But cost is the least of it.
There is no sudden emergency at the southern border. It is a failure of logistics and resource, clearly foreseeable. Yet Trump, who bears the most responsibility for it, exploited human suffering to con voters into putting him back in office.
As a result, much of a scornful world now sees Emma Lazarus’s poem on the Statue of Liberty with bitter irony. Remember?
“Give me your tired, your poor,
Your huddled masses yearning to breathe free,
The wretched refuse of your teeming shore.
Send these, the homeless, tempest-tost to me,
I lift my lamp beside the golden door!”
In a different world today, America cannot possibly take in all those wretched masses. Nor can it refuse them all with cruel contempt, not only because of human decency and international law but also because its economy badly needs millions of them.
All countries need border controls. Asylum seekers have a long-established right to a hearing. Migrants without entry papers or a credible threat at home must be refused entry. But Trump’s blanket blood libel of desperate families feeds global upheaval.
Cuny’s first humanitarian work was as a young college graduate on the border at Eagle Pass, Texas. He was mysteriously killed in Chechnya, in 1995, likely by Russian agents who were more interested in taking lives than saving them.

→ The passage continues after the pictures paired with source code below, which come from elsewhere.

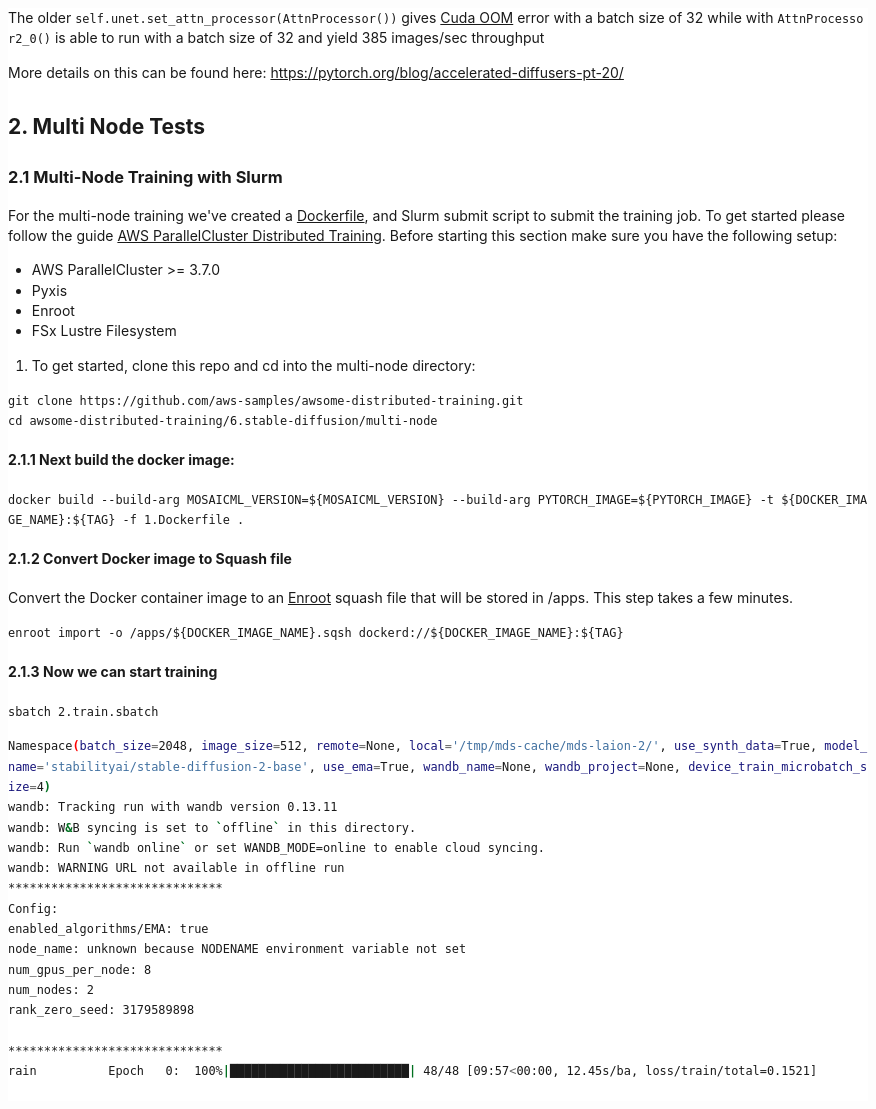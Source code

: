 The older `self.unet.set_attn_processor(AttnProcessor())` gives [Cuda OOM](https://medium.com/@snk.nitin/how-to-solve-cuda-out-of-memory-error-850bb247cfb2) error with a batch size of 32 while with `AttnProcessor2_0()` is able to run with a batch size of 32 and yield 385 images/sec throughput 

More details on this can be found here: https://pytorch.org/blog/accelerated-diffusers-pt-20/

## 2. Multi Node Tests

### 2.1 Multi-Node Training with Slurm

For the multi-node training we've created a [Dockerfile](https://github.com/aws-samples/awsome-distributed-training/blob/multi-node/3.test_cases/6.stable-diffusion/multi-node/1.Dockerfile), and Slurm submit script to submit the training job. To get started please follow the guide [AWS ParallelCluster Distributed Training](../../1.architectures/2.aws-parallelcluster). Before starting this section make sure you have the following setup:

* AWS ParallelCluster >= 3.7.0
* Pyxis
* Enroot
* FSx Lustre Filesystem

1. To get started, clone this repo and cd into the multi-node directory:

```
git clone https://github.com/aws-samples/awsome-distributed-training.git
cd awsome-distributed-training/6.stable-diffusion/multi-node
```

#### 2.1.1 Next build the docker image:

```
docker build --build-arg MOSAICML_VERSION=${MOSAICML_VERSION} --build-arg PYTORCH_IMAGE=${PYTORCH_IMAGE} -t ${DOCKER_IMAGE_NAME}:${TAG} -f 1.Dockerfile .
```

#### 2.1.2 Convert Docker image to Squash file

Convert the Docker container image to an [Enroot](https://github.com/NVIDIA/enroot) squash file that will be stored in /apps. This step takes a few minutes.

```
enroot import -o /apps/${DOCKER_IMAGE_NAME}.sqsh dockerd://${DOCKER_IMAGE_NAME}:${TAG}
```

#### 2.1.3 Now we can start training

```
sbatch 2.train.sbatch
```
```bash
Namespace(batch_size=2048, image_size=512, remote=None, local='/tmp/mds-cache/mds-laion-2/', use_synth_data=True, model_name='stabilityai/stable-diffusion-2-base', use_ema=True, wandb_name=None, wandb_project=None, device_train_microbatch_size=4)
wandb: Tracking run with wandb version 0.13.11
wandb: W&B syncing is set to `offline` in this directory.
wandb: Run `wandb online` or set WANDB_MODE=online to enable cloud syncing.
wandb: WARNING URL not available in offline run
******************************
Config:
enabled_algorithms/EMA: true
node_name: unknown because NODENAME environment variable not set
num_gpus_per_node: 8
num_nodes: 2
rank_zero_seed: 3179589898

******************************
rain          Epoch   0:  100%|█████████████████████████| 48/48 [09:57<00:00, 12.45s/ba, loss/train/total=0.1521]
                      
```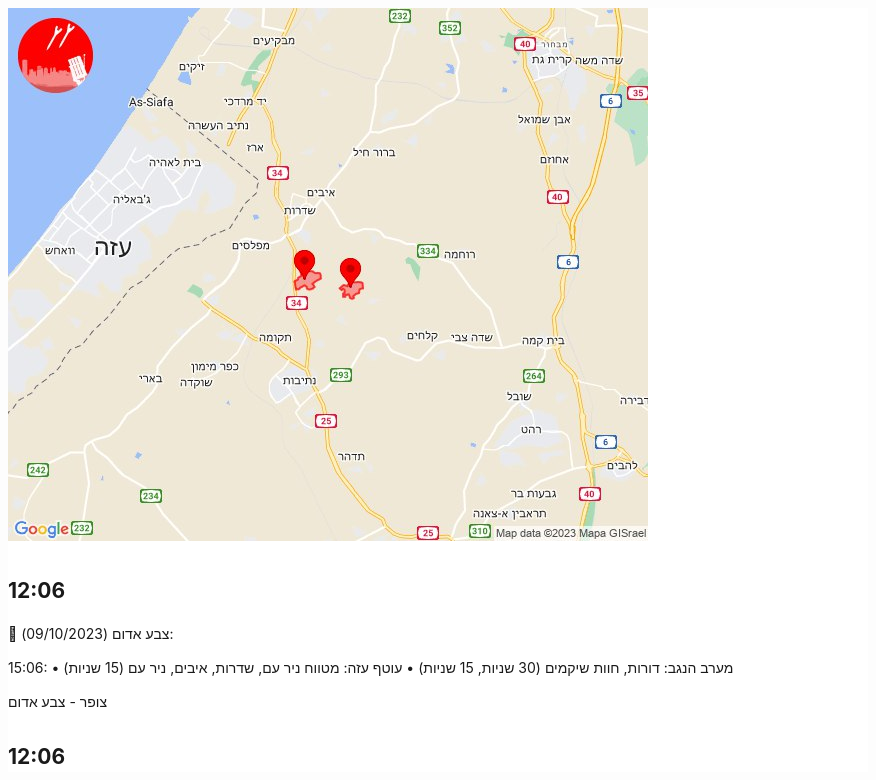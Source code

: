 ![Photo](images/13321.jpg)

## 12:06

🔴 צבע אדום (09/10/2023):

15:06:
• מערב הנגב: דורות, חוות שיקמים (30 שניות, 15 שניות)
• עוטף עזה: מטווח ניר עם, שדרות, איבים, ניר עם (15 שניות)

צופר - צבע אדום

## 12:06
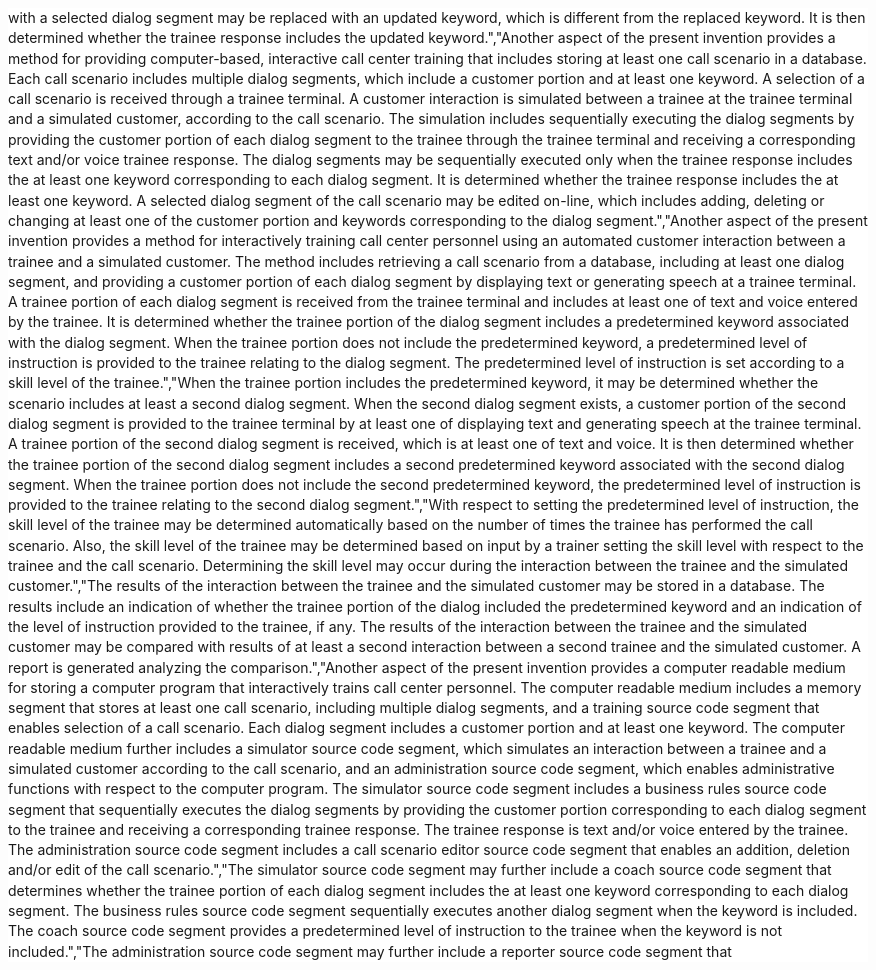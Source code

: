 with a selected dialog segment may be replaced with an updated keyword, which is different from the replaced keyword. It is then determined whether the trainee response includes the updated keyword.","Another aspect of the present invention provides a method for providing computer-based, interactive call center training that includes storing at least one call scenario in a database. Each call scenario includes multiple dialog segments, which include a customer portion and at least one keyword. A selection of a call scenario is received through a trainee terminal. A customer interaction is simulated between a trainee at the trainee terminal and a simulated customer, according to the call scenario. The simulation includes sequentially executing the dialog segments by providing the customer portion of each dialog segment to the trainee through the trainee terminal and receiving a corresponding text and\/or voice trainee response. The dialog segments may be sequentially executed only when the trainee response includes the at least one keyword corresponding to each dialog segment. It is determined whether the trainee response includes the at least one keyword. A selected dialog segment of the call scenario may be edited on-line, which includes adding, deleting or changing at least one of the customer portion and keywords corresponding to the dialog segment.","Another aspect of the present invention provides a method for interactively training call center personnel using an automated customer interaction between a trainee and a simulated customer. The method includes retrieving a call scenario from a database, including at least one dialog segment, and providing a customer portion of each dialog segment by displaying text or generating speech at a trainee terminal. A trainee portion of each dialog segment is received from the trainee terminal and includes at least one of text and voice entered by the trainee. It is determined whether the trainee portion of the dialog segment includes a predetermined keyword associated with the dialog segment. When the trainee portion does not include the predetermined keyword, a predetermined level of instruction is provided to the trainee relating to the dialog segment. The predetermined level of instruction is set according to a skill level of the trainee.","When the trainee portion includes the predetermined keyword, it may be determined whether the scenario includes at least a second dialog segment. When the second dialog segment exists, a customer portion of the second dialog segment is provided to the trainee terminal by at least one of displaying text and generating speech at the trainee terminal. A trainee portion of the second dialog segment is received, which is at least one of text and voice. It is then determined whether the trainee portion of the second dialog segment includes a second predetermined keyword associated with the second dialog segment. When the trainee portion does not include the second predetermined keyword, the predetermined level of instruction is provided to the trainee relating to the second dialog segment.","With respect to setting the predetermined level of instruction, the skill level of the trainee may be determined automatically based on the number of times the trainee has performed the call scenario. Also, the skill level of the trainee may be determined based on input by a trainer setting the skill level with respect to the trainee and the call scenario. Determining the skill level may occur during the interaction between the trainee and the simulated customer.","The results of the interaction between the trainee and the simulated customer may be stored in a database. The results include an indication of whether the trainee portion of the dialog included the predetermined keyword and an indication of the level of instruction provided to the trainee, if any. The results of the interaction between the trainee and the simulated customer may be compared with results of at least a second interaction between a second trainee and the simulated customer. A report is generated analyzing the comparison.","Another aspect of the present invention provides a computer readable medium for storing a computer program that interactively trains call center personnel. The computer readable medium includes a memory segment that stores at least one call scenario, including multiple dialog segments, and a training source code segment that enables selection of a call scenario. Each dialog segment includes a customer portion and at least one keyword. The computer readable medium further includes a simulator source code segment, which simulates an interaction between a trainee and a simulated customer according to the call scenario, and an administration source code segment, which enables administrative functions with respect to the computer program. The simulator source code segment includes a business rules source code segment that sequentially executes the dialog segments by providing the customer portion corresponding to each dialog segment to the trainee and receiving a corresponding trainee response. The trainee response is text and\/or voice entered by the trainee. The administration source code segment includes a call scenario editor source code segment that enables an addition, deletion and\/or edit of the call scenario.","The simulator source code segment may further include a coach source code segment that determines whether the trainee portion of each dialog segment includes the at least one keyword corresponding to each dialog segment. The business rules source code segment sequentially executes another dialog segment when the keyword is included. The coach source code segment provides a predetermined level of instruction to the trainee when the keyword is not included.","The administration source code segment may further include a reporter source code segment that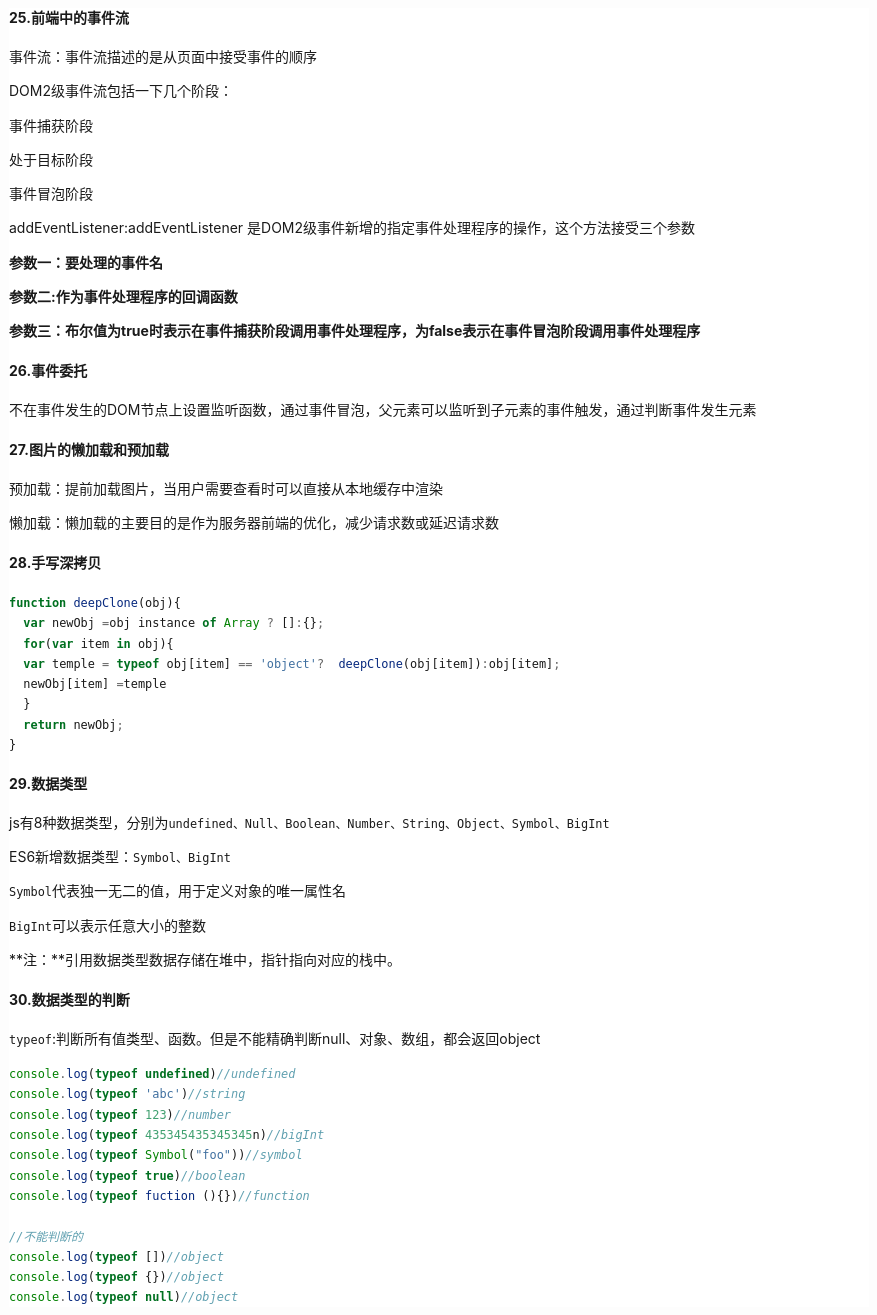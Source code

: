 #### 25.前端中的事件流

事件流：事件流描述的是从页面中接受事件的顺序

DOM2级事件流包括一下几个阶段：

事件捕获阶段

处于目标阶段

事件冒泡阶段

addEventListener:addEventListener 是DOM2级事件新增的指定事件处理程序的操作，这个方法接受三个参数

**参数一：要处理的事件名**

**参数二:作为事件处理程序的回调函数**

**参数三：布尔值为true时表示在事件捕获阶段调用事件处理程序，为false表示在事件冒泡阶段调用事件处理程序**

#### 26.事件委托

不在事件发生的DOM节点上设置监听函数，通过事件冒泡，父元素可以监听到子元素的事件触发，通过判断事件发生元素

#### 27.图片的懒加载和预加载

预加载：提前加载图片，当用户需要查看时可以直接从本地缓存中渲染

懒加载：懒加载的主要目的是作为服务器前端的优化，减少请求数或延迟请求数

#### 28.手写深拷贝

```javascript
function deepClone(obj){
  var newObj =obj instance of Array ? []:{};
  for(var item in obj){
  var temple = typeof obj[item] == 'object'?  deepClone(obj[item]):obj[item];
  newObj[item] =temple
  }
  return newObj;
}
```

#### 29.数据类型

js有8种数据类型，分别为`undefined、Null、Boolean、Number、String、Object、Symbol、BigInt`

ES6新增数据类型：`Symbol、BigInt`

`Symbol`代表独一无二的值，用于定义对象的唯一属性名

`BigInt`可以表示任意大小的整数

**注：**引用数据类型数据存储在堆中，指针指向对应的栈中。

#### 30.数据类型的判断

`typeof`:判断所有值类型、函数。但是不能精确判断null、对象、数组，都会返回object

```javascript
console.log(typeof undefined)//undefined
console.log(typeof 'abc')//string
console.log(typeof 123)//number
console.log(typeof 435345435345345n)//bigInt
console.log(typeof Symbol("foo"))//symbol
console.log(typeof true)//boolean
console.log(typeof fuction (){})//function

//不能判断的
console.log(typeof [])//object
console.log(typeof {})//object
console.log(typeof null)//object

```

By then, his methodic approach to sorting out implacable crises was legend. He knew most disasters were manmade and fixable, if not preventable, by getting the right people to do the right thing.
The first Gulf War that ended in 1991 was a standout example. Marc Grossman, deputy chief of mission at U.S. embassy in Turkey, explained in a report how Operation Provide Comfort established a safe zone in northern Iraq:
“Just as Fred Cuny had predicted, 500,000 people went home. It was astonishing because plan B had been to set up nine or 10 massive refugee camps all along a valley … Many people said that if that were the outcome, these would be the next Palestinians. Instead, the Kurds went home.”
That same principle suggests the solution on the southern border, which most experts who understand the challenge now propose.
First, a grasp of basic realities.
Fentanyl, which Trump constantly evokes, is mostly smuggled by Americans at ports of entry. Cartels export drugs and contraband via tunnels under that vaunted wall, if not by aircraft to remote landing strips or on boats. It is not a “migrant” problem.
Border patrols with electronic surveillance catch many illegal crossers. Many others elude them. But poor people forced to face hostile desert can’t carry enough water, let alone drugs, and they seldom risk arrest by breaking the law.
The Democrats’ “open border” is a Trumpian big lie. Barack Obama deported more illegal immigrants than he did. Today’s crisis began in 2016 when Trump ranted about Mexican “rapists and murders” and called for a Muslim ban.
He slashed immigrant quotas. His aides thwarted his worst ideas: To shoot migrants in the leg and dig alligator-filled moats. Still, he separated children from parents with deliberate cruelty. When Covid struck, he used Title 42 to bar entry as health threats.
In 2020, Biden applied more humane policies, and a huge backup besieged the border. Families fled gang violence, harsh governments and crop failures. Overwhelmed facilities forced many to be released while awaiting future court hearings.
Biden’s online application system substantially cut the backlog. Trump just killed that with an executive order. During the campaign, he ordered cowed Republicans to block a bipartisan border bill so he could run on a phony “national emergency.”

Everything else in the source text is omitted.